## TASK DETAILS
Looking through the data, please report how many lines contain the string "Usage", giving nothing but the number.
****************************************
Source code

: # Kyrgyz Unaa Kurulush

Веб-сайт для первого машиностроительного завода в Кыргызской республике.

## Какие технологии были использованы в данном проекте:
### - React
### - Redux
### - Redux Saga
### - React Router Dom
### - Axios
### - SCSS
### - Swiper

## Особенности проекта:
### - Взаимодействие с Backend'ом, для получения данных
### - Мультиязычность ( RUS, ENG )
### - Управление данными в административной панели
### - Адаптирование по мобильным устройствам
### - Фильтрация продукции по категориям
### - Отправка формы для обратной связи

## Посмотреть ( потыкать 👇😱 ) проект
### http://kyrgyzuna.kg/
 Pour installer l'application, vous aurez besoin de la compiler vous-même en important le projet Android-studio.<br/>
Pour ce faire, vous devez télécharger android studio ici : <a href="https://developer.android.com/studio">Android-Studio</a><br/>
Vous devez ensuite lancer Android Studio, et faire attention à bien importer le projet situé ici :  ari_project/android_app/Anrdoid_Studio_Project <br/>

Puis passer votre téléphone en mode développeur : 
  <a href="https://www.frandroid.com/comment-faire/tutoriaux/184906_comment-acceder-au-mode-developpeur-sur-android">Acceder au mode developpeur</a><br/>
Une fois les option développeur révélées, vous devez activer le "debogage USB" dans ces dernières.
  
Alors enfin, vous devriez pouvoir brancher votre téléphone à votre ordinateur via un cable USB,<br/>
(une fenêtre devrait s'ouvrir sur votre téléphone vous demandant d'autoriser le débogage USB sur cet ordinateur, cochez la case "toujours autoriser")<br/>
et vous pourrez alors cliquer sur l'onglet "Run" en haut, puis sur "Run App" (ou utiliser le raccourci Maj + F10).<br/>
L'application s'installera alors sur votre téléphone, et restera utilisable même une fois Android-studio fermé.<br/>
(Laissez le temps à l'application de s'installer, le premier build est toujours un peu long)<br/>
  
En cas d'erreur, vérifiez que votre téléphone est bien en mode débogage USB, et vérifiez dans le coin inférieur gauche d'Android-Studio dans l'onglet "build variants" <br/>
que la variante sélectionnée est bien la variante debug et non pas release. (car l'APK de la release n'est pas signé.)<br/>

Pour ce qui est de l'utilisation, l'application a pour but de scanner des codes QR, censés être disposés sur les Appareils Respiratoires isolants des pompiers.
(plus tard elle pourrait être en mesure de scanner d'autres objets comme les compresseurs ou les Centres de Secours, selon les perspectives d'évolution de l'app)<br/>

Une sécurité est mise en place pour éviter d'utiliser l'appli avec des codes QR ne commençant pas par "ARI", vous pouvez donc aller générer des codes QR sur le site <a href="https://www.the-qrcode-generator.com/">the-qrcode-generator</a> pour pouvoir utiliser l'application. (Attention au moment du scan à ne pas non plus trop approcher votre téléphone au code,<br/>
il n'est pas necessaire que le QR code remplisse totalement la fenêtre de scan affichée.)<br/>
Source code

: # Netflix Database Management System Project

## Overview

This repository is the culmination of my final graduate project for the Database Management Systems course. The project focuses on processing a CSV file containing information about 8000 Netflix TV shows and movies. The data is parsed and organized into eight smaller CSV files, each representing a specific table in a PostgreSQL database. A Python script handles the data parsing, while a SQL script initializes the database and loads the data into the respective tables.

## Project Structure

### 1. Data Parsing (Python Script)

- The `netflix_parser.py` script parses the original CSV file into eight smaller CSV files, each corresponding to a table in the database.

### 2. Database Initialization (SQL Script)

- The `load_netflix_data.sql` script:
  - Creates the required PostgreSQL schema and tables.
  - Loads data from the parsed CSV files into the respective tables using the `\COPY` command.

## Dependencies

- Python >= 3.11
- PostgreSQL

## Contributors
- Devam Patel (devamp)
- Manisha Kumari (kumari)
****************************************
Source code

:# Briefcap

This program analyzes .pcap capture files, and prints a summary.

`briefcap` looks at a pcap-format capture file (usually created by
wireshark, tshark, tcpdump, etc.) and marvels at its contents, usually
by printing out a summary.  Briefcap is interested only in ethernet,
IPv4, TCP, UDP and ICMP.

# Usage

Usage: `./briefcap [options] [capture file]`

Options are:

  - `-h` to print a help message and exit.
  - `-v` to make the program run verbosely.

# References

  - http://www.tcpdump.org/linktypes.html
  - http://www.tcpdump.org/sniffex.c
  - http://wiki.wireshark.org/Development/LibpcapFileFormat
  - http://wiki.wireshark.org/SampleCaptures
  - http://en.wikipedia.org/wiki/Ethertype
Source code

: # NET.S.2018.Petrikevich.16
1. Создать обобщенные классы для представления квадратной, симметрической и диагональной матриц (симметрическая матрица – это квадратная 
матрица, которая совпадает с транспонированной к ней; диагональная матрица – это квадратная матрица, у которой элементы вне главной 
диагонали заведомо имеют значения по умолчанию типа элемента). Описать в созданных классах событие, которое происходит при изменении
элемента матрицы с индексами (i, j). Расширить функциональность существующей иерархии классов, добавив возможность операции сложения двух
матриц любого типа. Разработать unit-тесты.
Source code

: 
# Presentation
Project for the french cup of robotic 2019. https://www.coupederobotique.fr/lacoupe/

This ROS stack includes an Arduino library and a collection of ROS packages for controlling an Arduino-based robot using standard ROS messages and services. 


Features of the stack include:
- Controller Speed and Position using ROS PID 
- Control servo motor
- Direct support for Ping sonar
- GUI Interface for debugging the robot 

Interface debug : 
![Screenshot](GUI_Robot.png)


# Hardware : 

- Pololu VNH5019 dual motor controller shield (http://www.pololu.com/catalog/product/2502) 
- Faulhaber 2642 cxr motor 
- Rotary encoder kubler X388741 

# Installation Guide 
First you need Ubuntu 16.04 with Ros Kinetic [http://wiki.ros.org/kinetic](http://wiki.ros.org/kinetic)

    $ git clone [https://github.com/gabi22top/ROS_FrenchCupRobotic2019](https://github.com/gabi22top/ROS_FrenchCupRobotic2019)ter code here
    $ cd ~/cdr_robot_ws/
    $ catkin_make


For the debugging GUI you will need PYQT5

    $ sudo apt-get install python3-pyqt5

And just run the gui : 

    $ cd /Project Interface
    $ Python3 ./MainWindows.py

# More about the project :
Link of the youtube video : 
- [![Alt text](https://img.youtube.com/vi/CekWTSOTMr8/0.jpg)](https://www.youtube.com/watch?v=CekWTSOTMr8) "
****************************************
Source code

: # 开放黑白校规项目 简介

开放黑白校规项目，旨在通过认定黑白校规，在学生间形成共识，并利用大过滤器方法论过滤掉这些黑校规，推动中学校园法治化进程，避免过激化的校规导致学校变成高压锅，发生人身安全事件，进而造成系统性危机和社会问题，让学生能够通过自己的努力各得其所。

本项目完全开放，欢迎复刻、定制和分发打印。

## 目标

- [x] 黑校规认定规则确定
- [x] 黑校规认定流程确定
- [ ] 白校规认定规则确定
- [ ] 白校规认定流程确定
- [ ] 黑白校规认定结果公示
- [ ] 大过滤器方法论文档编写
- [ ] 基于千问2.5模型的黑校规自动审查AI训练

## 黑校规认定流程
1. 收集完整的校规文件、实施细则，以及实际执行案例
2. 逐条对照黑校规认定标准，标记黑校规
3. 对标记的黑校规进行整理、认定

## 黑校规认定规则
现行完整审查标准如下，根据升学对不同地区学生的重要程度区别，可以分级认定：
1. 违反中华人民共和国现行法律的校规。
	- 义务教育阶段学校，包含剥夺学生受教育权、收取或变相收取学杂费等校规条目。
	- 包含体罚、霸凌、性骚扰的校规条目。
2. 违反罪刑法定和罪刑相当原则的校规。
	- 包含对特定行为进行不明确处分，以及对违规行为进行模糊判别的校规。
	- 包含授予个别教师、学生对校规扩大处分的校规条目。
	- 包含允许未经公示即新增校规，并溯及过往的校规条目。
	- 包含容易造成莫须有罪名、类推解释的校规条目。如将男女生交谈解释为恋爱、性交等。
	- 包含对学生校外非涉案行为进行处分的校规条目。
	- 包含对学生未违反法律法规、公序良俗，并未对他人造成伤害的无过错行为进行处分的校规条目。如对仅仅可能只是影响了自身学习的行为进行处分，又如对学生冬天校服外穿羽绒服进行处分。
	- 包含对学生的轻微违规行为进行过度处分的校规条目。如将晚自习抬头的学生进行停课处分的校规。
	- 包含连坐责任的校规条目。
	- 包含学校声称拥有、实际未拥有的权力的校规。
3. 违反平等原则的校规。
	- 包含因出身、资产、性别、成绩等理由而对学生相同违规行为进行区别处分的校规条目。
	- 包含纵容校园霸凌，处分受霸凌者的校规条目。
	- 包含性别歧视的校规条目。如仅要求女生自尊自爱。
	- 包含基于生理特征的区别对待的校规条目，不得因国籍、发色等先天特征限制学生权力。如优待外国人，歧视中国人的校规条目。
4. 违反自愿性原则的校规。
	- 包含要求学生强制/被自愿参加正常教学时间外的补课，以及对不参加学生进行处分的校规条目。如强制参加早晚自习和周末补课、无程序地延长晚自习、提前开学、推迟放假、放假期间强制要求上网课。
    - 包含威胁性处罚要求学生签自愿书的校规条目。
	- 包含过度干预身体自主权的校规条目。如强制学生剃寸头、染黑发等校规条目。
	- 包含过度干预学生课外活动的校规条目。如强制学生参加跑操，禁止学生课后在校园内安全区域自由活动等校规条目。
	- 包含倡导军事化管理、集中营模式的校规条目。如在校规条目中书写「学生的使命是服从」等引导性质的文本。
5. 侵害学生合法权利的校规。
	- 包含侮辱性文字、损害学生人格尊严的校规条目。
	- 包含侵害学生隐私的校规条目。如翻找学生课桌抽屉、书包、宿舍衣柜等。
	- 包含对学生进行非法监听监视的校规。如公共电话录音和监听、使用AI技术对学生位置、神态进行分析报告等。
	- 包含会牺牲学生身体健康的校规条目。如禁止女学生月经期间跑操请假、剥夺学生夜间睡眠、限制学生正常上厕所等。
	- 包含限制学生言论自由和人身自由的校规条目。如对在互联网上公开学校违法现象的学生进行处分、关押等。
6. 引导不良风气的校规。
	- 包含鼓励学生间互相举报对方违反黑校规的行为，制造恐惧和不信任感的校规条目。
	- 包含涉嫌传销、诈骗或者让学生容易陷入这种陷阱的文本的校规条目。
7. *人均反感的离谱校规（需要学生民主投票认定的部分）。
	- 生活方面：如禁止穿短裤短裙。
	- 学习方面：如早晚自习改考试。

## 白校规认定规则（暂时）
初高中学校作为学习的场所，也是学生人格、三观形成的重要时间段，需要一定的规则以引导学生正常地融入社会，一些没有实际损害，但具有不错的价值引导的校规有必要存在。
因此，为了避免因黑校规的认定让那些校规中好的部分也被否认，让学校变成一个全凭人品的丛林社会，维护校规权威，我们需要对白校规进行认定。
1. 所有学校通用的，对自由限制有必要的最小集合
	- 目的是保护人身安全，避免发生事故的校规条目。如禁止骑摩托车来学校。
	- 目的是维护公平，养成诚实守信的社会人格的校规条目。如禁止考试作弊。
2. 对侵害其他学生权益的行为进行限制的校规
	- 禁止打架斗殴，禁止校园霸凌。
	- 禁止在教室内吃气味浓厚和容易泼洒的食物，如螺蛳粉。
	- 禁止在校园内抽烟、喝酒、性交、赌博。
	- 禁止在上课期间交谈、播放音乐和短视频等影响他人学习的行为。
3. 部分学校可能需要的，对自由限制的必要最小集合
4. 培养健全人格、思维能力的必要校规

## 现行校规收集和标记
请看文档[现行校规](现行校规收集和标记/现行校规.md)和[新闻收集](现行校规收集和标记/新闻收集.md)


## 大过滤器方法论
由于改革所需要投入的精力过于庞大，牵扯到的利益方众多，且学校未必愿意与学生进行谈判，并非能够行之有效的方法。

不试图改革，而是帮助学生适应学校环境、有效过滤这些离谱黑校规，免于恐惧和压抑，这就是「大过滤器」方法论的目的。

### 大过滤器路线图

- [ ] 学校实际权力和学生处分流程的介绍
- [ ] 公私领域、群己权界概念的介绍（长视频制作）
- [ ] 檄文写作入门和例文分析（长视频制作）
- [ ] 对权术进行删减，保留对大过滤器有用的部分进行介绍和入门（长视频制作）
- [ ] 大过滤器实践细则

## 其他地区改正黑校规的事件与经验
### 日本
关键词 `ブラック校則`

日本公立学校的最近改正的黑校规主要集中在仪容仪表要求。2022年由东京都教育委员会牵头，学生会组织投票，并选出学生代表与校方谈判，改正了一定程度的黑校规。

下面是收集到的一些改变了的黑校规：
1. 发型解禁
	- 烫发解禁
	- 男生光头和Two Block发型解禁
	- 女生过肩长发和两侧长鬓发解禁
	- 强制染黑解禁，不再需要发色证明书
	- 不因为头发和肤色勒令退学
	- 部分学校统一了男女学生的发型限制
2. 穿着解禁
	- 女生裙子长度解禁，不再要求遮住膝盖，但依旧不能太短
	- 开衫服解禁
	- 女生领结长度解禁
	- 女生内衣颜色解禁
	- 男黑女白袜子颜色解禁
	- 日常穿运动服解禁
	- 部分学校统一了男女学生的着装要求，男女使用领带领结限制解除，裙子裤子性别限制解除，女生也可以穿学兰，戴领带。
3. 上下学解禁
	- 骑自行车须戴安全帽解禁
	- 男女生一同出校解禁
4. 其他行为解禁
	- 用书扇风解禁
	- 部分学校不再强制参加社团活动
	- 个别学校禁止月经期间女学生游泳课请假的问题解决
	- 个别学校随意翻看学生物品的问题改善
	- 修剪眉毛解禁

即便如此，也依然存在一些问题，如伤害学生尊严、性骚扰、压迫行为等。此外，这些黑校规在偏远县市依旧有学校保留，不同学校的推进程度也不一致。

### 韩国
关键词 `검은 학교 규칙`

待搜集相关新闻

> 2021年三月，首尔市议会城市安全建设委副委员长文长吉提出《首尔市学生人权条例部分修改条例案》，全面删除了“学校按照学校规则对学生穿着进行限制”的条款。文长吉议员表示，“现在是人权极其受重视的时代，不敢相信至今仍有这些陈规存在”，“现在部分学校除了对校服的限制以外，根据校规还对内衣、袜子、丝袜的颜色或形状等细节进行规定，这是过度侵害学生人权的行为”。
****************************************
## REPLY TO THE EXERCISE
2